▶ **Task details**: Return exactly the lines of the records below, starting at the line that contains "- Email associado ao seu usuário senhasegura." and ending at the line that contains "compartilhamento > Url base**.", with both of those lines kept.

▶ **Source material**:

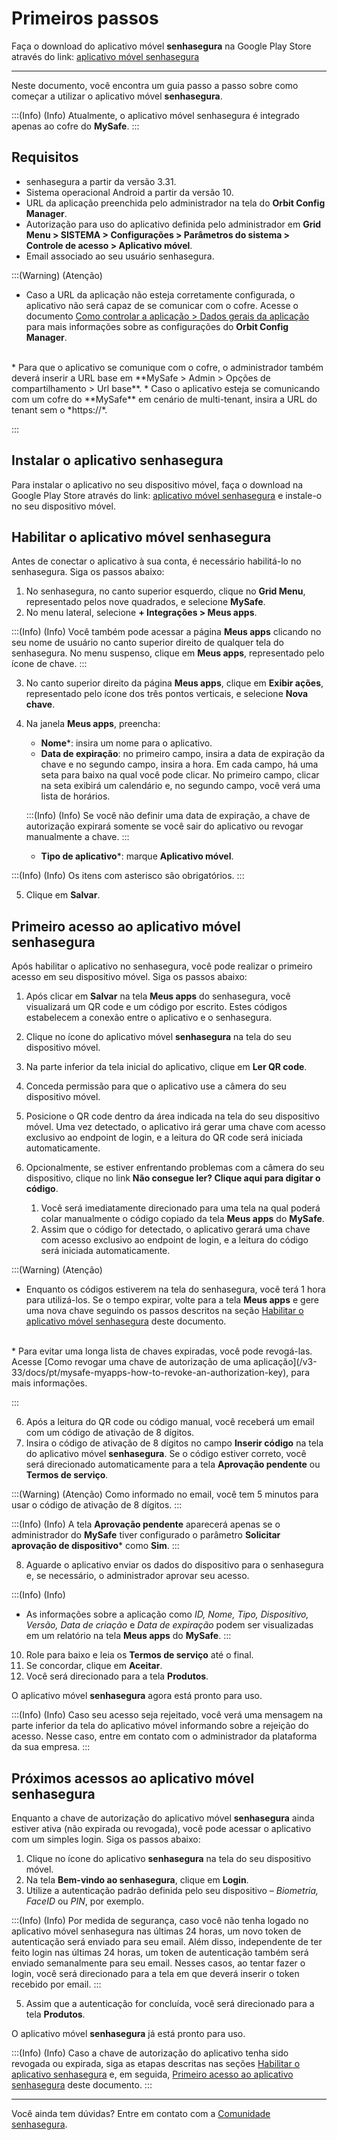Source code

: # Primeiros passos

Faça o download do aplicativo móvel **senhasegura** na Google Play Store através do link: [aplicativo móvel senhasegura](https://play.google.com/store/apps/details?id=com.senhasegura&pli=1)

***
Neste documento, você encontra um guia passo a passo sobre como começar a utilizar o aplicativo móvel **senhasegura**.

:::(Info) (Info)
Atualmente, o aplicativo móvel senhasegura é integrado apenas ao cofre do **MySafe**. 
:::


## Requisitos

- senhasegura a partir da versão 3.31.
- Sistema operacional Android a partir da versão 10.
- URL da aplicação preenchida pelo administrador na tela do **Orbit Config Manager**.
- Autorização para uso do aplicativo definida pelo administrador em **Grid Menu > SISTEMA > Configurações > Parâmetros do sistema > Controle de acesso > Aplicativo móvel**.
- Email associado ao seu usuário senhasegura.

:::(Warning) (Atenção)

* Caso a URL da aplicação não esteja corretamente configurada, o aplicativo não será capaz de se comunicar com o cofre. Acesse o documento [Como controlar a aplicação > Dados gerais da aplicação](/v3-33/docs/pt/orbit-web-how-to-control-the-application#dados-gerais-da-aplicação) para mais informações sobre as configurações do **Orbit Config Manager**.

<br>
* Para que o aplicativo se comunique com o cofre, o administrador também deverá inserir a URL base em **MySafe > Admin > Opções de compartilhamento > Url base**. 
    * Caso o aplicativo esteja se comunicando com um cofre do **MySafe** em cenário de multi-tenant, insira a URL do tenant sem o *https://*.

:::



## Instalar o aplicativo senhasegura

Para instalar o aplicativo no seu dispositivo móvel, faça o download na Google Play Store através do link:  [aplicativo móvel senhasegura](https://play.google.com/store/apps/details?id=com.senhasegura&pli=1) e instale-o no seu dispositivo móvel.

## Habilitar o aplicativo móvel senhasegura

Antes de conectar o aplicativo à sua conta, é necessário habilitá-lo no senhasegura. Siga os passos abaixo:

1. No senhasegura, no canto superior esquerdo, clique no **Grid Menu**, representado pelos nove quadrados, e selecione **MySafe**.
2. No menu lateral, selecione **+ Integrações > Meus apps**.

:::(Info) (Info)
Você também pode acessar a página **Meus apps** clicando no seu nome de usuário no canto superior direito de qualquer tela do senhasegura. No menu suspenso, clique em **Meus apps**, representado pelo ícone de chave.
:::


3. No canto superior direito da página **Meus apps**, clique em **Exibir ações**, representado pelo ícone dos três pontos verticais, e selecione **Nova chave**.
4. Na janela **Meus apps**, preencha:
   - **Nome***: insira um nome para o aplicativo.
   - **Data de expiração**: no primeiro campo, insira a data de expiração da chave e no segundo campo, insira a hora. Em cada campo, há uma seta para baixo na qual você pode clicar. No primeiro campo, clicar na seta exibirá um calendário e, no segundo campo, você verá uma lista de horários.

    :::(Info) (Info)
    Se você não definir uma data de expiração, a chave de autorização expirará somente se você sair do aplicativo ou revogar manualmente a chave.
    :::
	
   - **Tipo de aplicativo***: marque **Aplicativo móvel**.

:::(Info) (Info)
Os itens com asterisco são obrigatórios.
:::


5. Clique em **Salvar**.

## Primeiro acesso ao aplicativo móvel senhasegura

Após habilitar o aplicativo no senhasegura, você pode realizar o primeiro acesso em seu dispositivo móvel. Siga os passos abaixo:

1. Após clicar em **Salvar** na tela **Meus apps** do senhasegura, você visualizará um QR code e um código por escrito. Estes códigos estabelecem a conexão entre o aplicativo e o senhasegura.
2. Clique no ícone do aplicativo móvel **senhasegura** na tela do seu dispositivo móvel.
3. Na parte inferior da tela inicial do aplicativo, clique em **Ler QR code**.
4. Conceda permissão para que o aplicativo use a câmera do seu dispositivo móvel.
5. Posicione o QR code dentro da área indicada na tela do seu dispositivo móvel. Uma vez detectado, o aplicativo irá gerar uma chave com acesso exclusivo ao endpoint de login, e a leitura do QR code será iniciada automaticamente.

6. Opcionalmente, se estiver enfrentando problemas com a câmera do seu dispositivo, clique no link **Não consegue ler? Clique aqui para digitar o código**.
    1. Você será imediatamente direcionado para uma tela na qual poderá colar manualmente o código copiado da tela **Meus apps** do **MySafe**.
    2. Assim que o código for detectado, o aplicativo gerará uma chave com acesso exclusivo ao endpoint de login, e a leitura do código será iniciada automaticamente.


:::(Warning) (Atenção)
* Enquanto os códigos estiverem na tela do senhasegura, você terá 1 hora para utilizá-los. Se o tempo expirar, volte para a tela **Meus apps** e gere uma nova chave seguindo os passos descritos na seção [Habilitar o aplicativo móvel senhasegura](/v3-33/docs/pt/senhasegura-mobile-app-first-steps#habilitar-o-aplicativo-móvel-senhasegura) deste documento.

<br>
* Para evitar uma longa lista de chaves expiradas, você pode revogá-las. Acesse [Como revogar uma chave de autorização de uma aplicação](/v3-33/docs/pt/mysafe-myapps-how-to-revoke-an-authorization-key), para mais informações.

:::

6. Após a leitura do QR code ou código manual, você receberá um email com um código de ativação de 8 dígitos.
7. Insira o código de ativação de 8 dígitos no campo **Inserir código** na tela do aplicativo móvel **senhasegura**. Se o código estiver correto, você será direcionado automaticamente para a tela **Aprovação pendente** ou **Termos de serviço**.

:::(Warning) (Atenção)
Como informado no email, você tem 5 minutos para usar o código de ativação de 8 dígitos.
:::

:::(Info) (Info)
A tela **Aprovação pendente** aparecerá apenas se o administrador do **MySafe** tiver configurado o parâmetro **Solicitar aprovação de dispositivo*** como **Sim**.
:::

8. Aguarde o aplicativo enviar os dados do dispositivo para o senhasegura e, se necessário, o administrador aprovar seu acesso.

:::(Info) (Info)
* As informações sobre a aplicação como *ID, Nome, Tipo, Dispositivo, Versão, Data de criação* e *Data de expiração* podem ser visualizadas em um relatório na tela **Meus apps** do **MySafe**.
:::

10. Role para baixo e leia os **Termos de serviço** até o final.
11. Se concordar, clique em **Aceitar**.
12. Você será direcionado para a tela **Produtos**.

O aplicativo móvel **senhasegura** agora está pronto para uso.

:::(Info) (Info)
Caso seu acesso seja rejeitado, você verá uma mensagem na parte inferior da tela do aplicativo móvel informando sobre a rejeição do acesso. Nesse caso, entre em contato com o administrador da plataforma da sua empresa.
:::


## Próximos acessos ao aplicativo móvel senhasegura

Enquanto a chave de autorização do aplicativo móvel **senhasegura** ainda estiver ativa (não expirada ou revogada), você pode acessar o aplicativo com um simples login. Siga os passos abaixo:

1. Clique no ícone do aplicativo **senhasegura** na tela do seu dispositivo móvel.
2. Na tela **Bem-vindo ao senhasegura**, clique em **Login**.
3. Utilize a autenticação padrão definida pelo seu dispositivo – *Biometria, FaceID* ou *PIN*, por exemplo.

 :::(Info) (Info)
Por medida de segurança, caso você não tenha logado no aplicativo móvel senhasegura nas últimas 24 horas, um novo token de autenticação será enviado para seu email. Além disso, independente de ter feito login nas últimas 24 horas, um token de autenticação também será enviado semanalmente para seu email. Nesses casos, ao tentar fazer o login, você será direcionado para a tela em que deverá inserir o token recebido por email.
:::

5. Assim que a autenticação for concluída, você será direcionado para a tela **Produtos**.

O aplicativo móvel **senhasegura** já está pronto para uso.

:::(Info) (Info)
Caso a chave de autorização do aplicativo tenha sido revogada ou expirada, siga as etapas descritas nas seções [Habilitar o aplicativo senhasegura](/v3-33/docs/pt/senhasegura-mobile-app-first-steps#habilitar-o-aplicativo-móvel-senhasegura) e, em seguida, [Primeiro acesso ao aplicativo senhasegura](/v3-33/docs/pt/senhasegura-mobile-app-first-steps#primeiro-acesso-ao-aplicativo-móvel-senhasegura) deste documento.
:::

***

Você ainda tem dúvidas? Entre em contato com a [Comunidade senhasegura](https://community.senhasegura.io/).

▶ **Response area**:
- Email associado ao seu usuário senhasegura.

:::(Warning) (Atenção)

* Caso a URL da aplicação não esteja corretamente configurada, o aplicativo não será capaz de se comunicar com o cofre. Acesse o documento [Como controlar a aplicação > Dados gerais da aplicação](/v3-33/docs/pt/orbit-web-how-to-control-the-application#dados-gerais-da-aplicação) para mais informações sobre as configurações do **Orbit Config Manager**.

<br>
* Para que o aplicativo se comunique com o cofre, o administrador também deverá inserir a URL base em **MySafe > Admin > Opções de compartilhamento > Url base**. 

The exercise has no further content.